_WHAT TO DO_: Write the entries out again. Each one must match exactly.

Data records
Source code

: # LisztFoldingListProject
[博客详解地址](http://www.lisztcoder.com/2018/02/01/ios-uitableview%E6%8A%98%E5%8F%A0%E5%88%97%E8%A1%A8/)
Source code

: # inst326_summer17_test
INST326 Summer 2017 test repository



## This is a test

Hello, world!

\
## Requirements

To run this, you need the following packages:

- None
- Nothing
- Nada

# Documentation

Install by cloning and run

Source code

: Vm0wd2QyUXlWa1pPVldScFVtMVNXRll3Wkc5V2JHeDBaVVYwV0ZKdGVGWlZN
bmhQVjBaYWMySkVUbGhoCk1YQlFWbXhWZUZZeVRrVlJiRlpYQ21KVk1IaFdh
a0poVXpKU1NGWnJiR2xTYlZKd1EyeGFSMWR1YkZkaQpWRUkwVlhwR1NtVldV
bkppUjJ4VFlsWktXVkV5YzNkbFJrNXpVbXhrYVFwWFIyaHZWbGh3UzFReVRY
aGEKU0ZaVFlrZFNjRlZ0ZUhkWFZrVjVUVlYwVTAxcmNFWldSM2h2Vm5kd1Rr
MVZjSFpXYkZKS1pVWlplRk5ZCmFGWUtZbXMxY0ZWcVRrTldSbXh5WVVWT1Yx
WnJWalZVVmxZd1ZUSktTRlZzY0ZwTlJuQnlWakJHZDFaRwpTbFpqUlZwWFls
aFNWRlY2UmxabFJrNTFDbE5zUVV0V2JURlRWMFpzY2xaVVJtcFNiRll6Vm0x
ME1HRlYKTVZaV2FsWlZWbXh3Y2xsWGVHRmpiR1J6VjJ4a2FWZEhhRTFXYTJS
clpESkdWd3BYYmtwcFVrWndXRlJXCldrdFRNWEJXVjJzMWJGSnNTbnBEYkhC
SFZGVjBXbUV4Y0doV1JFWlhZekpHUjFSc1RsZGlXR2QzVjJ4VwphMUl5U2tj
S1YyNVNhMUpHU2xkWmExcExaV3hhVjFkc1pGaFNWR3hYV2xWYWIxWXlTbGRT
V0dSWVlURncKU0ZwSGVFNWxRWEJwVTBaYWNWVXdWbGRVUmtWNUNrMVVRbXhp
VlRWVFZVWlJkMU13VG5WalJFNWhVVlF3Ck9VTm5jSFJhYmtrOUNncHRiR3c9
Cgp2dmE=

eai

_OUTPUT OF THE TASK_:
Source code

: # LisztFoldingListProject
[博客详解地址](http://www.lisztcoder.com/2018/02/01/ios-uitableview%E6%8A%98%E5%8F%A0%E5%88%97%E8%A1%A8/)
Source code

: # inst326_summer17_test
INST326 Summer 2017 test repository



## This is a test

Hello, world!

\
## Requirements

To run this, you need the following packages:

- None
- Nothing
- Nada

# Documentation

Install by cloning and run

Source code

: Vm0wd2QyUXlWa1pPVldScFVtMVNXRll3Wkc5V2JHeDBaVVYwV0ZKdGVGWlZN
bmhQVjBaYWMySkVUbGhoCk1YQlFWbXhWZUZZeVRrVlJiRlpYQ21KVk1IaFdh
a0poVXpKU1NGWnJiR2xTYlZKd1EyeGFSMWR1YkZkaQpWRUkwVlhwR1NtVldV
bkppUjJ4VFlsWktXVkV5YzNkbFJrNXpVbXhrYVFwWFIyaHZWbGh3UzFReVRY
aGEKU0ZaVFlrZFNjRlZ0ZUhkWFZrVjVUVlYwVTAxcmNFWldSM2h2Vm5kd1Rr
MVZjSFpXYkZKS1pVWlplRk5ZCmFGWUtZbXMxY0ZWcVRrTldSbXh5WVVWT1Yx
WnJWalZVVmxZd1ZUSktTRlZzY0ZwTlJuQnlWakJHZDFaRwpTbFpqUlZwWFls
aFNWRlY2UmxabFJrNTFDbE5zUVV0V2JURlRWMFpzY2xaVVJtcFNiRll6Vm0x
ME1HRlYKTVZaV2FsWlZWbXh3Y2xsWGVHRmpiR1J6VjJ4a2FWZEhhRTFXYTJS
clpESkdWd3BYYmtwcFVrWndXRlJXCldrdFRNWEJXVjJzMWJGSnNTbnBEYkhC
SFZGVjBXbUV4Y0doV1JFWlhZekpHUjFSc1RsZGlXR2QzVjJ4VwphMUl5U2tj
S1YyNVNhMUpHU2xkWmExcExaV3hhVjFkc1pGaFNWR3hYV2xWYWIxWXlTbGRT
V0dSWVlURncKU0ZwSGVFNWxRWEJwVTBaYWNWVXdWbGRVUmtWNUNrMVVRbXhp
VlRWVFZVWlJkMU13VG5WalJFNWhVVlF3Ck9VTm5jSFJhYmtrOUNncHRiR3c9
Cgp2dmE=

eai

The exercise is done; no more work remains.